2.Colaboração de Eça: Eça não colaborou n'"As Farpas" durante muito tempo. Em 1872, retirou-se para Cuba, ficando Ramalho sozinho na liça. Enquanto Eça pontificou, "As Farpas" encheram-se de críticas verrinosas a muitas instituições e costumes tradicionais e à literatura romântica. Por esta razão, contribuíram também para o advento do Realismo, como a "Questão Coimbrã" e as "Conferências do Casino".

Sob o aspecto literário, Eça critica: o lirismo romântico, hipócrita e mentiroso; o romance passional, apoteose de adultérios; o teatro, puramente declamatório. O estilo é sempre humorístico, zombeteiro. Desejavam os críticos emendar o mundo com o riso, de harmonia com o ridendo castigat mores "o riso é um castigo; o rios é uma filosofia" - afirmavam os dois, armados em bandarilheiros. E acrescentavam: "passa-se sete vezes uma gargalhada à volta de uma instituição, e a instituição alui-se". Os artigos de Eça de Queirós foram reunidos em dois volumes e publicados com o título de Uma Campanha Alegre (1890-1891).

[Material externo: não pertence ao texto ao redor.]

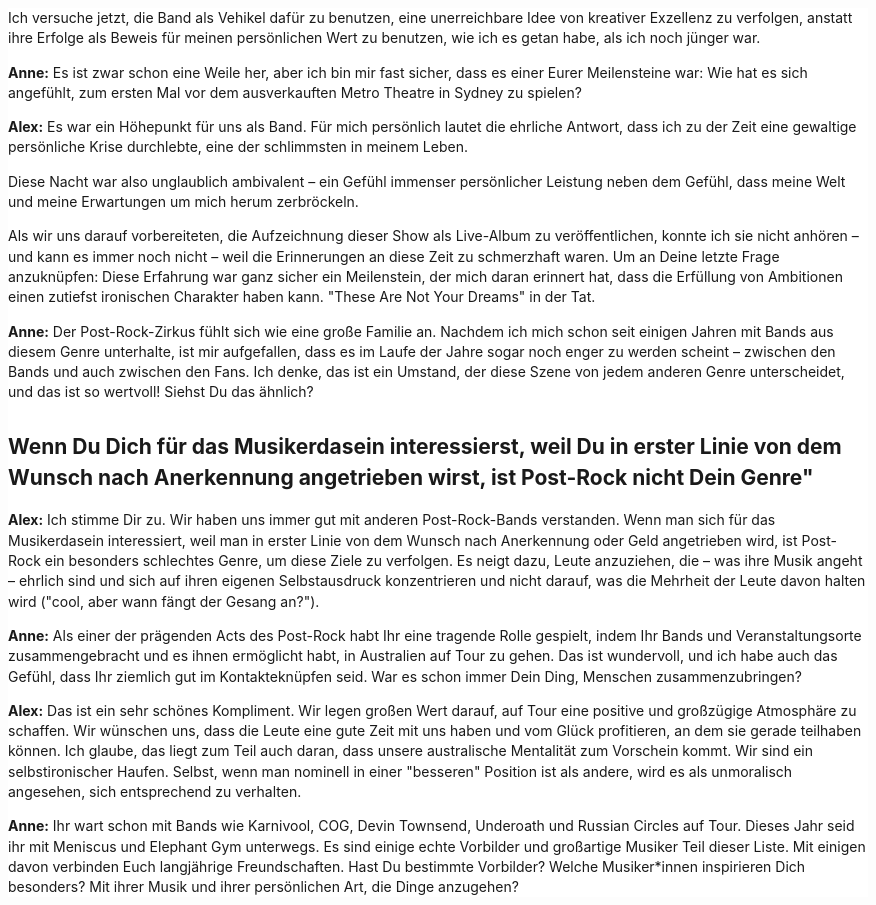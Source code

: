 Ich versuche jetzt, die Band als Vehikel dafür zu benutzen, eine unerreichbare Idee von kreativer Exzellenz zu verfolgen, anstatt ihre Erfolge als Beweis für meinen persönlichen Wert zu benutzen, wie ich es getan habe, als ich noch jünger war.

**Anne:** Es ist zwar schon eine Weile her, aber ich bin mir fast sicher, dass es einer Eurer Meilensteine war: Wie hat es sich angefühlt, zum ersten Mal vor dem ausverkauften Metro Theatre in Sydney zu spielen?

**Alex:** Es war ein Höhepunkt für uns als Band. Für mich persönlich lautet die ehrliche Antwort, dass ich zu der Zeit eine gewaltige persönliche Krise durchlebte, eine der schlimmsten in meinem Leben.

Diese Nacht war also unglaublich ambivalent – ein Gefühl immenser persönlicher Leistung neben dem Gefühl, dass meine Welt und meine Erwartungen um mich herum zerbröckeln.

Als wir uns darauf vorbereiteten, die Aufzeichnung dieser Show als Live-Album zu veröffentlichen, konnte ich sie nicht anhören – und kann es immer noch nicht – weil die Erinnerungen an diese Zeit zu schmerzhaft waren. Um an Deine letzte Frage anzuknüpfen: Diese Erfahrung war ganz sicher ein Meilenstein, der mich daran erinnert hat, dass die Erfüllung von Ambitionen einen zutiefst ironischen Charakter haben kann. "These Are Not Your Dreams" in der Tat.

**Anne:** Der Post-Rock-Zirkus fühlt sich wie eine große Familie an. Nachdem ich mich schon seit einigen Jahren mit Bands aus diesem Genre unterhalte, ist mir aufgefallen, dass es im Laufe der Jahre sogar noch enger zu werden scheint – zwischen den Bands und auch zwischen den Fans. Ich denke, das ist ein Umstand, der diese Szene von jedem anderen Genre unterscheidet, und das ist so wertvoll! Siehst Du das ähnlich?

## Wenn Du Dich für das Musikerdasein interessierst, weil Du in erster Linie von dem Wunsch nach Anerkennung angetrieben wirst, ist Post-Rock nicht Dein Genre"

**Alex:** Ich stimme Dir zu. Wir haben uns immer gut mit anderen Post-Rock-Bands verstanden. Wenn man sich für das Musikerdasein interessiert, weil man in erster Linie von dem Wunsch nach Anerkennung oder Geld angetrieben wird, ist Post-Rock ein besonders schlechtes Genre, um diese Ziele zu verfolgen. Es neigt dazu, Leute anzuziehen, die – was ihre Musik angeht – ehrlich sind und sich auf ihren eigenen Selbstausdruck konzentrieren und nicht darauf, was die Mehrheit der Leute davon halten wird ("cool, aber wann fängt der Gesang an?").

**Anne:** Als einer der prägenden Acts des Post-Rock habt Ihr eine tragende Rolle gespielt, indem Ihr Bands und Veranstaltungsorte zusammengebracht und es ihnen ermöglicht habt, in Australien auf Tour zu gehen. Das ist wundervoll, und ich habe auch das Gefühl, dass Ihr ziemlich gut im Kontakteknüpfen seid. War es schon immer Dein Ding, Menschen zusammenzubringen?

**Alex:** Das ist ein sehr schönes Kompliment. Wir legen großen Wert darauf, auf Tour eine positive und großzügige Atmosphäre zu schaffen. Wir wünschen uns, dass die Leute eine gute Zeit mit uns haben und vom Glück profitieren, an dem sie gerade teilhaben können. Ich glaube, das liegt zum Teil auch daran, dass unsere australische Mentalität zum Vorschein kommt. Wir sind ein selbstironischer Haufen. Selbst, wenn man nominell in einer "besseren" Position ist als andere, wird es als unmoralisch angesehen, sich entsprechend zu verhalten.

**Anne:** Ihr wart schon mit Bands wie Karnivool, COG, Devin Townsend, Underoath und Russian Circles auf Tour. Dieses Jahr seid ihr mit Meniscus und Elephant Gym unterwegs. Es sind einige echte Vorbilder und großartige Musiker Teil dieser Liste. Mit einigen davon verbinden Euch langjährige Freundschaften. Hast Du bestimmte Vorbilder? Welche Musiker\*innen inspirieren Dich besonders? Mit ihrer Musik und ihrer persönlichen Art, die Dinge anzugehen?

3.Colaboração de Ramalho: o temperamento e a educação de Ramalho Ortigão não eram de molde a levá-lo a passar a vida a dar pontapés na entorpecida sociedade portuguesa. Saído da velha geração romântica, só tarde aderiu ao Realismo. Deixou-se levar por Eça na corrente. Porém, logo que pôde, saltou para a margem e orientou a actividade literária para destino diferente. Continuou a publicação d' "As Farpas", lançando para as mãos dos leitores um total de 15 volumes. Mas o conteúdo começou a ser outro. Sem deixar de fazer crítica acerba, procurou ser mais construtivo do que demolidor. E ei-lo transformado em mestre que ensina: orientações pedagógicas, princípios higiénicos, normas de conduta social. Peregrinando através das terras de Portugal, viu-se enfeitiçado pela paisagem e pelo povo e descreve com entusiasmo e gosto: o colorido das feiras e arraiais; a beleza das cidades, vilas e aldeias; a policromia dos trajes regionais, o pitoresco das praias e termas.

Ramalho Ortigão arredou-se do caminho inicial, como se vê, e em 1908 encontramo-lo totalmente convertido ao neogarrettismo. Em último "As Farpas", atreve-se a criticar até os primeiros anos do governo republicano e o liberalismo.

4. Conclusão

O movimento realista, iniciado com a "Questão Coimbrã", recebeu enorme impulso das "Conferências do Casino" e começou a ser concretizado nos artigos d'"As Farpas". Depois de 1870, mesmo os seus mais irredutíveis adversários, como Camilo, vergavam a cerviz ao jogo das novas teorias da arte. E ou as tentavam (foi o caso do velho romancista) ou então perdiam os leitores. Eça de Queirós não tardaria a captar as simpatias do público com os seus romances e com uma prosa diferente da antiga. O Romantismo sofreu uma remodelação total.